= Polyselenide =

Structures of two polyselenide anions.

In chemistry, a polyselenide usually refers to anions of the formula (Se_{n})^{2−}, where Se is the atomic symbol for the element selenium. Many main group and transition metals form complexes with polyselenide anions.

==Preparation==
Conceptually, polyselenides are derived by deprotonation polyselenanes H_{2}Se_{n}, but compounds with Se-H bonds are rare or labile. Instead, analogous to the preparation of many Zintl ions, polyselenides can produced by reduction of elemental Se with alkali metals. Such reactions can be conducted by heating a mixture of the solids or by dissolving Se metal in amine solutions of alkali metals.
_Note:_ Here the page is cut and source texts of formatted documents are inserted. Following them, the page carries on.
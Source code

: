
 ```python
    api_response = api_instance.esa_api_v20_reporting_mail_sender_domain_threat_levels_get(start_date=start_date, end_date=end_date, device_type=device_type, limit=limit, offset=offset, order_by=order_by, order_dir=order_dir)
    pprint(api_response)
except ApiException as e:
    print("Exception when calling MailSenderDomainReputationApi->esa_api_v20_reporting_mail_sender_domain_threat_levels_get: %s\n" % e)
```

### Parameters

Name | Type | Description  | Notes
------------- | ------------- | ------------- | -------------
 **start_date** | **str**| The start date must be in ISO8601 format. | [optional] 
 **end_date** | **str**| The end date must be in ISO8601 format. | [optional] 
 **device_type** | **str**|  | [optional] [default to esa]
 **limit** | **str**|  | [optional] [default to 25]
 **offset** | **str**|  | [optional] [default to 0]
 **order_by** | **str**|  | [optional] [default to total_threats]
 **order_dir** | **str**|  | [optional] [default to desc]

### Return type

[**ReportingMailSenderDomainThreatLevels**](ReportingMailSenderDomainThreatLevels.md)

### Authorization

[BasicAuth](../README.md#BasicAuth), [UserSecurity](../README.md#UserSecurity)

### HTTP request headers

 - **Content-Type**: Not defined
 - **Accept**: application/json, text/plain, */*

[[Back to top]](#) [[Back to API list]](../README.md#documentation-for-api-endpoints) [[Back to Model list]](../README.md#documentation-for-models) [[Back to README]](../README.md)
Synthesis can also be conducted in high-boiling, polar, aprotic solvents such as DMF, HMPA, and NMP. These reactions appear to proceed by initial formation of the alkali metal selenide, followed by the reaction of the latter with additional selenium:
2 Na + Se → Na_{2}Se
Na_{2}Se + n Se → Na_{2}Se_{n+1}

Once generated, alkali metal polyselenides can be converted to lipophilic salts by treatment cryptand ligands or by ion exchange with quat salts.
 Na_{2}Se_{n} + 2 R_{4}NCl → (R_{4}N)_{2}Se_{n} + 2 NaCl

Sodium polyselenide can also be generated by heating elemental selenium with sodium hydroxide.

==Structures==
Salts of polyselenides have often been characterized by X-ray crystallography. Polyselenides salts generally feature open chains, which adopt a zig-zag conformation. In rare cases, cyclic structures are observed as in Li_{2}Se_{5}, which features a square-planar Se center. High resolution solid state ^{77}Se NMR spectra of [NMe_{4}]_{2}Se_{6} show three selenium sites. Single-crystal X-ray structure determination of the two salts support the NMR data.

===Reactivity===

Structure of (C_{5}H_{5})_{2}TiSe_{5}.

Polyselenides are prone to decomposition on exposure to air, in which case they are oxidized back to elemental selenium.
Sen^{2−} + 2 H^{+} + O_{2} → n Se + H_{2}O

As ligands in coordination complexs, polyselenides are generally bidentate. Complexes of penta-, tetra-, and triselenide ligands are known. One example is the spirocyclic [Zn(Se_{4})_{2}]^{2−}.